Peter Stark made a statement about his religious beliefs, making him just one of many congress critters who've done so. In fact, for too many, their religious beliefs are their only real qualification for office -- they're empty suits who pump out religious dogma for a living. Stark's beliefs make for a nice change of pace.
The American Humanist Association applauded Rep. Pete Stark for publicly acknowledging he does not believe in a supreme being. The declaration, it said, makes him the highest-ranking elected official -- and first congressman -- to proclaim to be an atheist.
The organization took out an ad in Tuesday's Washington Post, congratulating the California Democrat for his stance.
"With Stark's courageous public announcement of his nontheism, it is our hope that he will become an inspiration for others who have hidden their conclusions for far too long," executive director Roy Speckhardt said in a statement.
Of course, it didn't take long for the religious right to freak out about it.
Cybercast News Service:
"It is unfortunate in a society that is going down the path of godlessness and making right wrong and wrong right, that we continue down this path by celebrating one member of Congress who denies that God exists altogether," Concerned Women for America Director of Legislative Relations Mike Mears told Cybercast News Service.

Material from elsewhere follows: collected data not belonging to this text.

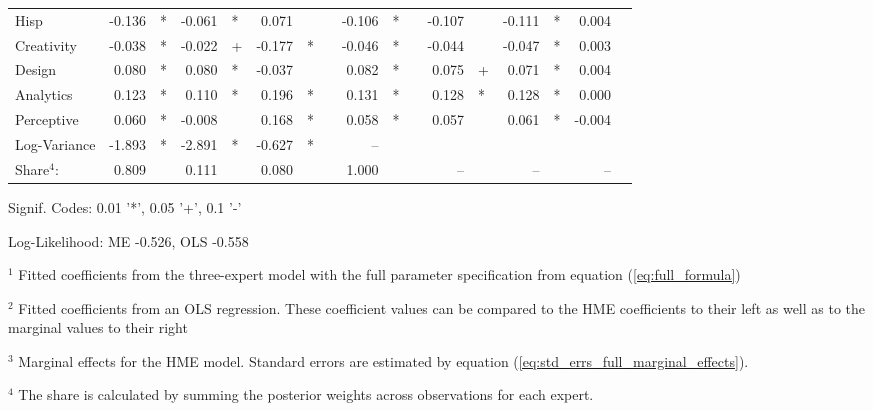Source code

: \documentclass[12pt]{article}
\theoremstyle{definition}
\begin{document}
\begin{landscape}
\begin{table}
\begin{threeparttable}
\begin{tabular}[l]{l r l r l r l c r l c r l r l r l}
Hisp                  & -0.136 & *      & -0.061 & *      &  0.071 &        && -0.106 & *     && -0.107 &          & -0.111 & *        &  0.004 &        \\
Creativity            & -0.038 & *      & -0.022 & +      & -0.177 & *      && -0.046 & *     && -0.044 &          & -0.047 & *        &  0.003 &        \\
Design                &  0.080 & *      &  0.080 & *      & -0.037 &        &&  0.082 & *     &&  0.075 & +        &  0.071 & *        &  0.004 &        \\
Analytics             &  0.123 & *      &  0.110 & *      &  0.196 & *      &&  0.131 & *     &&  0.128 & *        &  0.128 & *        &  0.000 &        \\
Perceptive            &  0.060 & *      & -0.008 &        &  0.168 & *      &&  0.058 & *     &&  0.057 &          &  0.061 & *        & -0.004 &        \\
Log-Variance          & -1.893 & *      & -2.891 & *      & -0.627 & *      &&  --    &       &&  &          &  &          &  &        \\
\cmidrule(l){2-3} \cmidrule(l){4-5} \cmidrule(l){6-7} \cmidrule(l){9-10} \cmidrule(l){12-13} \cmidrule(l){14-15} \cmidrule(l){16-17}
Share$^{4}$:          & 0.809  &        & 0.111  &      & 0.080 &           &&  1.000 &       &&  --    &          &  --    &          &  --    &        \\
\cmidrule{1-17}
      \end{tabular}

      \begin{tablenotes}
        \item Signif. Codes: 0.01 '*', 0.05 '+', 0.1 '-'
        \item Log-Likelihood: ME -0.526, OLS -0.558
        \item $^{1}$ Fitted coefficients from the three-expert model with the full parameter specification from equation (\ref{eq:full_formula})
        \item $^{2}$ Fitted coefficients from an OLS regression. These coefficient values can be compared to the HME coefficients to their left as well as to the marginal values to their right
        \item $^{3}$ Marginal effects for the HME model. Standard errors are estimated by equation (\ref{eq:std_errs_full_marginal_effects}).
        \item $^{4}$ The share is calculated by summing the posterior weights across observations for each expert.

      \end{tablenotes} \label{tbl:3W_full_regressions_results}


    \end{threeparttable}

\end{table}
\end{landscape}
\end{document}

No, what's unfortunate is that there are some in the US who would criticize someone for a religious belief. There's a word for that and it needs to be used much more often -- bigotry. CWA speaks for a lot of people in this country and every one of them who holds this opinion is a bigot. Pure and simple. These are people for whom 'freedom of religion' means the freedom to embrace their religion and no one has any right to believe anything else.
It's small-minded, sheepish, and a mindset unworthy of a free people.